● Exercise goal: From the listing below, pull each line that includes "Rightarrow".
* * *
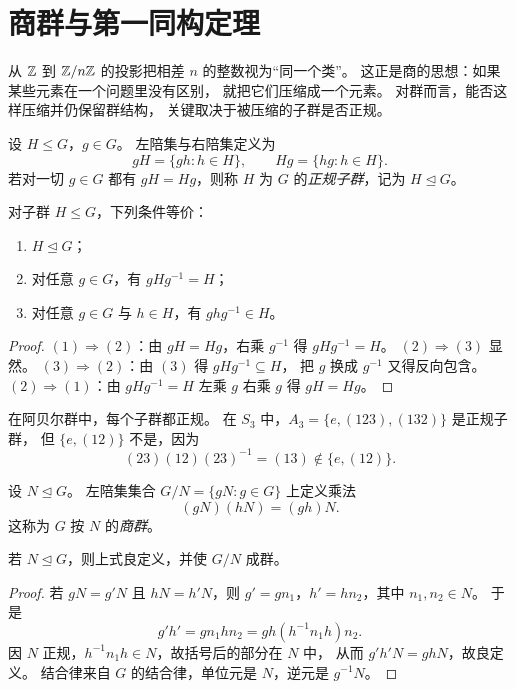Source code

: \section{商群与第一同构定理}
\begin{example}[为什么需要商群]
从 $\Z$ 到 $\Z/n\Z$ 的投影把相差 $n$ 的整数视为“同一个类”。
这正是商的思想：如果某些元素在一个问题里没有区别，
就把它们压缩成一个元素。
对群而言，能否这样压缩并仍保留群结构，
关键取决于被压缩的子群是否正规。
\end{example}
\begin{definition}
设 $H\le G$，$g\in G$。
左陪集与右陪集定义为
\[ gH=\{gh:h\in H\},\qquad Hg=\{hg:h\in H\}. \]
若对一切 $g\in G$ 都有 $gH=Hg$，则称 $H$ 为 $G$ 的\emph{正规子群}，记为 $H\trianglelefteq G$。
\end{definition}
\begin{proposition}
对子群 $H\le G$，下列条件等价：
\begin{enumerate}[label=\textnormal{(\arabic*)}, leftmargin=3em]
  \item $H\trianglelefteq G$；
  \item 对任意 $g\in G$，有 $gHg^{-1}=H$；
  \item 对任意 $g\in G$ 与 $h\in H$，有 $ghg^{-1}\in H$。
\end{enumerate}
\end{proposition}
\begin{proof}
$(1)\Rightarrow(2)$：由 $gH=Hg$，右乘 $g^{-1}$ 得 $gHg^{-1}=H$。
$(2)\Rightarrow(3)$ 显然。
$(3)\Rightarrow(2)$：由 $(3)$ 得 $gHg^{-1}\subseteq H$，
把 $g$ 换成 $g^{-1}$ 又得反向包含。
$(2)\Rightarrow(1)$：由 $gHg^{-1}=H$ 左乘 $g$ 右乘 $g$ 得 $gH=Hg$。
\end{proof}
\begin{example}
在阿贝尔群中，每个子群都正规。
在 $S_3$ 中，$A_3=\{e,(123),(132)\}$ 是正规子群，
但 $\{e,(12)\}$ 不是，因为
\[ (23)(12)(23)^{-1}=(13)\notin \{e,(12)\}. \]
\end{example}
\begin{definition}
设 $N\trianglelefteq G$。
左陪集集合 $G/N=\{gN:g\in G\}$ 上定义乘法
\[ (gN)(hN)=(gh)N. \]
这称为 $G$ 按 $N$ 的\emph{商群}。
\end{definition}
\begin{proposition}
若 $N\trianglelefteq G$，则上式良定义，并使 $G/N$ 成群。
\end{proposition}
\begin{proof}
若 $gN=g'N$ 且 $hN=h'N$，则 $g'=gn_1$，$h'=hn_2$，其中 $n_1,n_2\in N$。
于是
\[ g'h'=gn_1hn_2=gh(h^{-1}n_1h)n_2. \]
因 $N$ 正规，$h^{-1}n_1h\in N$，故括号后的部分在 $N$ 中，
从而 $g'h'N=ghN$，故良定义。
结合律来自 $G$ 的结合律，单位元是 $N$，逆元是 $g^{-1}N$。
\end{proof}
* * *
● Worked solution:
$(1)\Rightarrow(2)$：由 $gH=Hg$，右乘 $g^{-1}$ 得 $gHg^{-1}=H$。
$(2)\Rightarrow(3)$ 显然。
$(3)\Rightarrow(2)$：由 $(3)$ 得 $gHg^{-1}\subseteq H$，
$(2)\Rightarrow(1)$：由 $gHg^{-1}=H$ 左乘 $g$ 右乘 $g$ 得 $gH=Hg$。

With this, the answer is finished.